• Source data:
[Start of section]
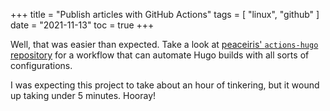 +++
title = "Publish articles with GitHub Actions"
tags = [
    "linux",
    "github"
]
date = "2021-11-13"
toc = true
+++

Well, that was easier than expected. Take a look at [peaceiris' `actions-hugo` repository](https://github.com/peaceiris/actions-hugo) for a workflow that can automate Hugo builds with all sorts of configurations.

I was expecting this project to take about an hour of tinkering, but it wound up taking under 5 minutes. Hooray!
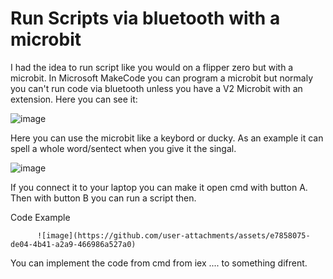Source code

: # Run Scripts via bluetooth with a microbit

I had the idea to run script like you would on a flipper zero but with a microbit. In Microsoft MakeCode you can program a microbit but normaly you can't run code via bluetooth unless you have a V2 Microbit with an extension. Here you can see it: 

![image](https://github.com/user-attachments/assets/6632a461-df9b-495d-b333-580e5faaef5c)

Here you can use the microbit like a keybord or ducky. As an example it can spell a whole word/sentect when you give it the singal.

![image](https://github.com/user-attachments/assets/616cc619-9913-47db-8ef9-3681b76bea81)

If you connect it to your laptop you can make it open cmd with button A. Then with button B you can run a script then.

Code Example

          ![image](https://github.com/user-attachments/assets/e7858075-de04-4b41-a2a9-466986a527a0)


You can implement the code from cmd from iex .... to something difrent.
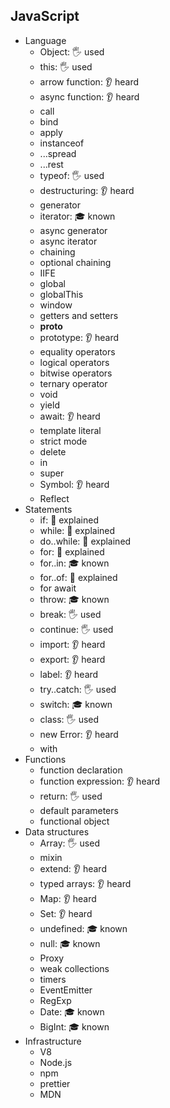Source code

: ## JavaScript

- Language
  - Object: 🖐️ used
  - this: 🖐️ used
  - arrow function: 👂 heard
  - async function: 👂 heard
  - call
  - bind
  - apply
  - instanceof
  - ...spread
  - ...rest
  - typeof: 🖐️ used
  - destructuring: 👂 heard
  - generator
  - iterator: 🎓 known
  - async generator
  - async iterator
  - chaining
  - optional chaining
  - IIFE
  - global
  - globalThis
  - window
  - getters and setters
  - __proto__
  - prototype: 👂 heard
  - equality operators
  - logical operators
  - bitwise operators
  - ternary operator
  - void
  - yield
  - await: 👂 heard
  - template literal
  - strict mode
  - delete
  - in
  - super
  - Symbol: 👂 heard
  - Reflect
- Statements
  - if: 🙋 explained 
  - while: 🙋 explained 
  - do..while: 🙋 explained 
  - for: 🙋 explained 
  - for..in: 🎓 known 
  - for..of: 🙋 explained 
  - for await
  - throw: 🎓 known
  - break: 🖐️ used
  - continue: 🖐️ used
  - import: 👂 heard
  - export: 👂 heard
  - label: 👂 heard
  - try..catch: 🖐️ used
  - switch: 🎓 known
  - class: 🖐️ used
  - new Error: 👂 heard
  - with
- Functions
  - function declaration
  - function expression: 👂 heard
  - return: 🖐️ used
  - default parameters
  - functional object
- Data structures
  - Array: 🖐️ used
  - mixin
  - extend: 👂 heard
  - typed arrays: 👂 heard
  - Map: 👂 heard
  - Set: 👂 heard
  - undefined: 🎓 known
  - null: 🎓 known
  - Proxy
  - weak collections
  - timers
  - EventEmitter
  - RegExp
  - Date: 🎓 known
  - BigInt: 🎓 known
- Infrastructure
  - V8
  - Node.js
  - npm
  - prettier
  - MDN
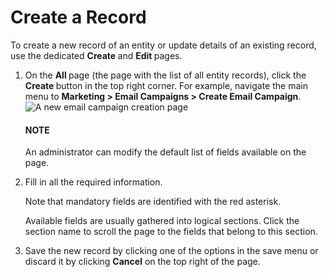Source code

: <a id="doc-grids-actions-records-create"></a>

# Create a Record

To create a new record of an entity or update details of an existing record, use the dedicated **Create <Entity name>** and **Edit <Entity name>** pages.

1. On the **All <Entity name>** page (the page with the list of all entity records), click the **Create <Entity name>** button in the top right corner. For example, navigate the main menu to **Marketing > Email Campaigns > Create Email Campaign**.
   ![A new email campaign creation page](user/img/getting_started/records/create_page_example.png)

   #### NOTE
   An administrator can modify the default list of fields available on the page.
2. Fill in all the required information.

   Note that mandatory fields are identified with the red asterisk.

   Available fields are usually gathered into logical sections. Click the section name to scroll the page to the fields that belong to this section.
3. Save the new record by clicking one of the options in the save menu or discard it by clicking **Cancel** on the top right of the page.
[End of section]
• What you have to do:
Leave out the pictures and restate, word for word, the lines from the top of the data through the line containing "- template literal", both included.

• Task result:
 +++
title = "Publish articles with GitHub Actions"
tags = [
    "linux",
    "github"
]
date = "2021-11-13"
toc = true
+++

Well, that was easier than expected. Take a look at [peaceiris' `actions-hugo` repository](https://github.com/peaceiris/actions-hugo) for a workflow that can automate Hugo builds with all sorts of configurations.

I was expecting this project to take about an hour of tinkering, but it wound up taking under 5 minutes. Hooray!
Source code

: # Run Scripts via bluetooth with a microbit

I had the idea to run script like you would on a flipper zero but with a microbit. In Microsoft MakeCode you can program a microbit but normaly you can't run code via bluetooth unless you have a V2 Microbit with an extension. Here you can see it: 

![image](https://github.com/user-attachments/assets/6632a461-df9b-495d-b333-580e5faaef5c)

Here you can use the microbit like a keybord or ducky. As an example it can spell a whole word/sentect when you give it the singal.

![image](https://github.com/user-attachments/assets/616cc619-9913-47db-8ef9-3681b76bea81)

If you connect it to your laptop you can make it open cmd with button A. Then with button B you can run a script then.

Code Example

          ![image](https://github.com/user-attachments/assets/e7858075-de04-4b41-a2a9-466986a527a0)


You can implement the code from cmd from iex .... to something difrent.
Source code

: ## JavaScript

- Language
  - Object: 🖐️ used
  - this: 🖐️ used
  - arrow function: 👂 heard
  - async function: 👂 heard
  - call
  - bind
  - apply
  - instanceof
  - ...spread
  - ...rest
  - typeof: 🖐️ used
  - destructuring: 👂 heard
  - generator
  - iterator: 🎓 known
  - async generator
  - async iterator
  - chaining
  - optional chaining
  - IIFE
  - global
  - globalThis
  - window
  - getters and setters
  - __proto__
  - prototype: 👂 heard
  - equality operators
  - logical operators
  - bitwise operators
  - ternary operator
  - void
  - yield
  - await: 👂 heard
  - template literal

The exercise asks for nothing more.